87.産卵と再会
巣が完成した3日後、白竜は産卵した。
抱卵期は気が立っているだろうから、いくら乗り手でも気安く近寄らないほうがいいというタリクのアドバイスにより、シャルロッテも遠巻きにその様子を観察し、乳白色に焦げ茶色のまだら模様の入った大きな卵が3個あるのを確認した。
番で交互に抱卵する二頭のドラゴンのために、タージンの昔なじみの木こり仲間や、うさぎのしっぽ亭にジビエ肉を卸している狩人たちに、人間が食べられない筋の多い部位でいいから分けて欲しいとお願いしている肉を、餌として持ってくるのが今のシャルロッテたちの仕事だ。
「本当なら雨風をしのげる大きな洞窟があれば理想的だったんだけど…」
この時期は雨が少ないため、降るとしても大したことはないと思いつつも心配になってしまうシャルロッテだったが、こういう自然に近い状況でのドラゴンの抱卵を初めて見るというタリクは興味津々だ。
オルディスでは、ドラゴン専用の小屋があり、産卵期はそのままそこが産屋にもなるらしい。
もちろん屋根付き、餌付きの至れり尽くせりではあるのだが、人間に飼いならされているうちに繁殖力が落ち、弱い個体が多くなってきた印象があるという。
自然に近い状態で強い黒竜が誕生すれば万々歳といったところだろう。
抱卵の様子を見守りつつ、数日かけて再び熊肉ジャーキーも作った。
ドラゴンたちが目の色を変えて欲しがるこのジャーキーの作り方を覚えて帰りたいと言っていたタリクだったけれど、黒ユリの独特な悪臭に顔をしかめ、何かを呟いていた。
オルディス語だったためによくはわからなかったが、おそらく「これは無理だ」とか「臭すぎる」とか、そういう後ろ向きな言葉なのだろうと推測しながら、シャルロッテはあの日のハルを思い出していた。
肉を切るのが上手いと褒めたら嬉しそうに笑ったことや、黒ユリの悪臭に驚いていた顔、熊肉のスープを美味しそうに食べていた顔…まだ一週間しか離れていないのに、もうハルに会いたくて仕方なくなってしまった。
夕食に、芽吹き始めた柔らかい山菜をたっぷり入れた熊肉スープを作り、山小屋でタリクとカタリナとともにテーブルを囲んでいるときに、王城での仕事があるから一旦戻ると告げ、留守の間の見守りを頼むと二人とも快諾してくれた。
素直なカタリナが「シャルロッテはいろいろと忙しすぎるな」と気遣ってくれるため、王城に帰る目的の半分はハルに会うためだとは言いにくいシャルロッテは苦笑してごまかすしかなかった。
翌朝、右手の小鳥の紋様からサイラスに伝言すると、ポン!といういつもの音とともにすぐに登場した黒づくめの魔導師は、どことなく不機嫌だった。
人を便利な移動手段か何かと勘違いしていないかという説教でも落とされるのかと思っていたらそうではなく、ここへ来る前に抱卵中の白竜に会って来たんだけど…と話し始めるのを聞いて、相変わらず奔放すぎる人だわねと少々呆れながらカタリナと目くばせし合った。
「僕のことをさあ『おじいちゃん』って言うんだよ、まったく困った子だよねえ!それでも、しっかり卵を温め続けているシロちゃんが母親の顔になっているから、よしよしえらいぞって撫でてあげたけどね」
いや、待ってくれ…触ったの?
そんな至近距離まで近づいたの!?
タリクが聞いたら怒り出しそうだ。
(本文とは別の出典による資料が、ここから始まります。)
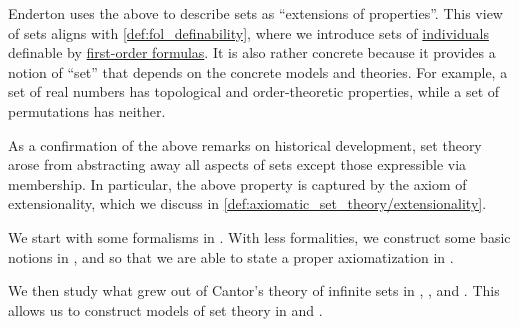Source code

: Enderton uses the above to describe sets as \enquote{extensions of properties}. This view of sets aligns with \cref{def:fol_definability}, where we introduce sets of \hyperref[con:predicate_logic/types]{individuals} definable by \hyperref[def:fol_formula]{first-order formulas}. It is also rather concrete because it provides a notion of \enquote{set} that depends on the concrete models and theories. For example, a set of real numbers has topological and order-theoretic properties, while a set of permutations has neither.

As a confirmation of the above remarks on historical development, set theory arose from abstracting away all aspects of sets except those expressible via membership. In particular, the above property is captured by the axiom of extensionality, which we discuss in \cref{def:axiomatic_set_theory/extensionality}.

We start with some formalisms in . With less formalities, we construct some basic notions in ,  and  so that we are able to state a proper axiomatization in .

We then study what grew out of Cantor's theory of infinite sets in , ,  and . This allows us to construct models of set theory in  and .

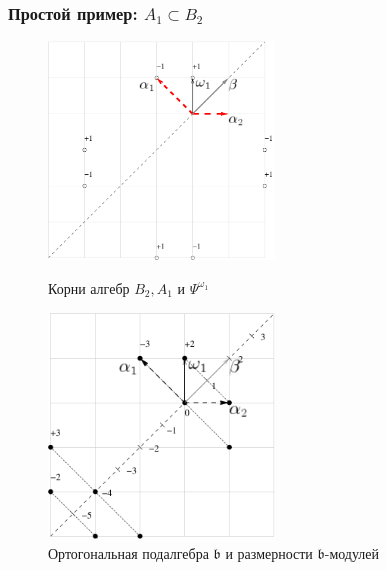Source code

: \documentclass[pdftex]{beamer}
\theoremstyle{definition} \newtheorem{Def}{Определение}
\begin{document}
\begin{frame}
  \frametitle{Простой пример: $A_{1}\subset B_{2}$}
  \begin{figure}[t]
    \vspace*{-0.5cm}
    \begin{multicols}{2}
      \hfill
      \includegraphics[width=60mm]{figures/figure1}
      \hfill
      \caption{Корни алгебр $B_{2},A_{1}$ и $\Psi ^{\omega_1  }$}
      \hfill
      \vspace{5mm}
      \includegraphics[width=60mm]{figures/figure2}
      \caption{Ортогональная подалгебра $\mathfrak{b}$ и размерности $\mathfrak{b}$-модулей}
    \end{multicols}
  \end{figure}
\end{frame}
\end{document}
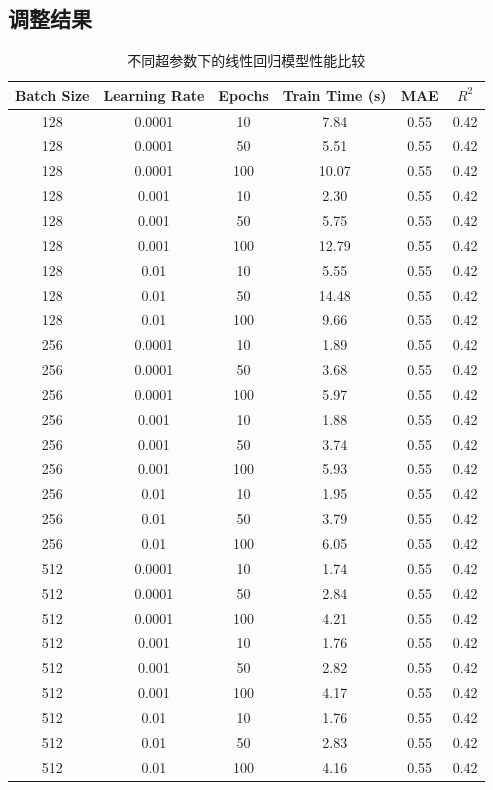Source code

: \documentclass[12pt]{article}
\begin{document}
\subsection{调整结果}
\begin{table}[htbp]
\centering
\caption{不同超参数下的线性回归模型性能比较}
\begin{tabular}{cccccc}
\hline
\textbf{Batch Size} & \textbf{Learning Rate} & \textbf{Epochs} & \textbf{Train Time (s)} & \textbf{MAE} & \textbf{$R^2$} \\
\hline
128 & 0.0001 & 10 & 7.84 & 0.55 & 0.42 \\
128 & 0.0001 & 50 & 5.51 & 0.55 & 0.42 \\
128 & 0.0001 & 100 & 10.07 & 0.55 & 0.42 \\
128 & 0.001 & 10 & 2.30 & 0.55 & 0.42 \\
128 & 0.001 & 50 & 5.75 & 0.55 & 0.42 \\
128 & 0.001 & 100 & 12.79 & 0.55 & 0.42 \\
128 & 0.01 & 10 & 5.55 & 0.55 & 0.42 \\
128 & 0.01 & 50 & 14.48 & 0.55 & 0.42 \\
128 & 0.01 & 100 & 9.66 & 0.55 & 0.42 \\
256 & 0.0001 & 10 & 1.89 & 0.55 & 0.42 \\
256 & 0.0001 & 50 & 3.68 & 0.55 & 0.42 \\
256 & 0.0001 & 100 & 5.97 & 0.55 & 0.42 \\
256 & 0.001 & 10 & 1.88 & 0.55 & 0.42 \\
256 & 0.001 & 50 & 3.74 & 0.55 & 0.42 \\
256 & 0.001 & 100 & 5.93 & 0.55 & 0.42 \\
256 & 0.01 & 10 & 1.95 & 0.55 & 0.42 \\
256 & 0.01 & 50 & 3.79 & 0.55 & 0.42 \\
256 & 0.01 & 100 & 6.05 & 0.55 & 0.42 \\
512 & 0.0001 & 10 & 1.74 & 0.55 & 0.42 \\
512 & 0.0001 & 50 & 2.84 & 0.55 & 0.42 \\
512 & 0.0001 & 100 & 4.21 & 0.55 & 0.42 \\
512 & 0.001 & 10 & 1.76 & 0.55 & 0.42 \\
512 & 0.001 & 50 & 2.82 & 0.55 & 0.42 \\
512 & 0.001 & 100 & 4.17 & 0.55 & 0.42 \\ 
512 & 0.01 & 10 & 1.76 & 0.55 & 0.42 \\
512 & 0.01 & 50 & 2.83 & 0.55 & 0.42 \\
512 & 0.01 & 100 & 4.16 & 0.55 & 0.42 \\
\hline
\end{tabular}
\label{tab:regression_results}
\end{table}
\end{document}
黙っておこう。
この場に彼が居なくてよかったとホッとしつつ、あとはよろしくとカタリナに手を振り、サイラスのローブに包まれて王城へと戻ったシャルロッテだった。
「ちょうどよかった、今日は王城勤務のメイドの新規採用面接だったんだ。手伝ってもらえると助かる」
ハルとの再会を喜んでハグできたのはほんの一瞬だった。
すぐに執務室がノックされて「お時間です」と側近が入って来た。
「夜、ゆっくり話そう」
耳元で囁かれてハルがスッと離れていき、振り返ったときにはもう王太子殿下の顔になっていた。
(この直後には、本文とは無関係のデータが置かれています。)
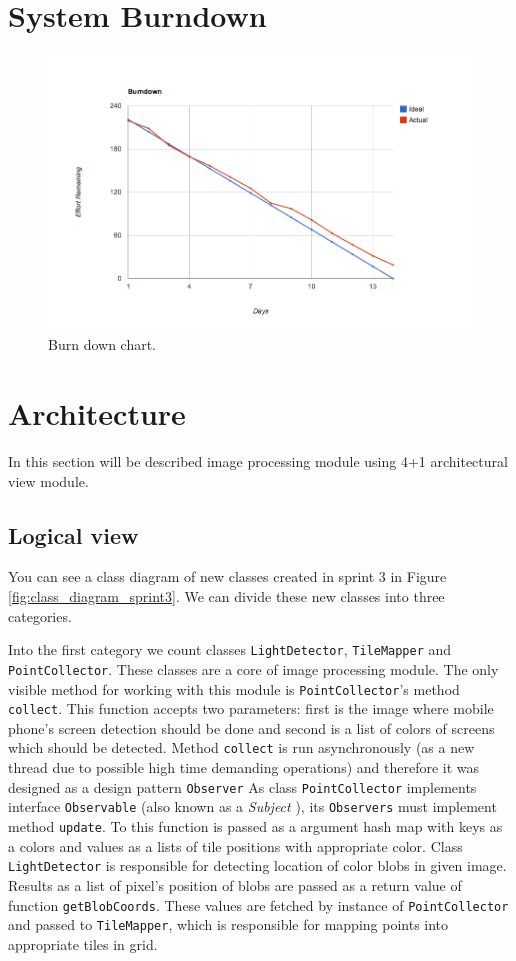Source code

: \section{System Burndown}
\begin{figure}[H]
	\centering
		\includegraphics[width=18cm]{sprint3/BurndownSprint3.png}
	\caption{Burn down chart.}
	\label{fig:Burn3 }
\end{figure}

\section{Architecture}
In this section will be described image processing module using 4+1 architectural view module.

\subsection{Logical view}
You can see a class diagram of new classes created in sprint 3 in Figure \ref{fig:class_diagram_sprint3}. We can divide these new classes into three categories. 

Into the first category we count classes \texttt{LightDetector}, \texttt{TileMapper} and \texttt{PointCollector}. 
These classes are a core of image processing module. 
The only visible method for working with this module is \texttt{PointCollector}'s method \texttt{collect}.
This function accepts two parameters: first is the image where mobile phone's screen detection should be done and second is a list of colors of screens which should be detected. 
Method \texttt{collect} is run asynchronously (as a new thread due to possible high time demanding operations) and therefore it was designed as a design pattern \texttt{Observer}
As class \texttt{PointCollector} implements interface \texttt{Observable} (also known as a \emph{Subject} \cite[p.~326]{Gamma:1995:DPE:186897}), its \texttt{Observers} must implement method \texttt{update}. 
To this function is passed as a argument hash map with keys as a colors and values as a lists of tile positions with appropriate color.
Class \texttt{LightDetector} is responsible for detecting location of color blobs in given image. 
Results as a list of pixel's position of blobs are passed as a return value of function \texttt{getBlobCoords}. 
These values are fetched by instance of \texttt{PointCollector} and passed to \texttt{TileMapper}, which is responsible for mapping points into appropriate tiles in grid.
そして、メイドの採用面接の助力を求められたというわけだ。
王城勤めのメイドの大半は、一度王都を離れてもらっている。
理由はもちろんオルディスの侵攻に備えたためで、すぐに戻って来た者もいれば、そのまま退職した者、連絡がつかず進退不明の者もいて、瓦礫の片づけと再建を行っている王城内は人手不足に陥っている。
その新規採用の面接で、シャルロッテは思いもよらない人物と再会した。
イルザ・リンド――かつての義理の妹だった。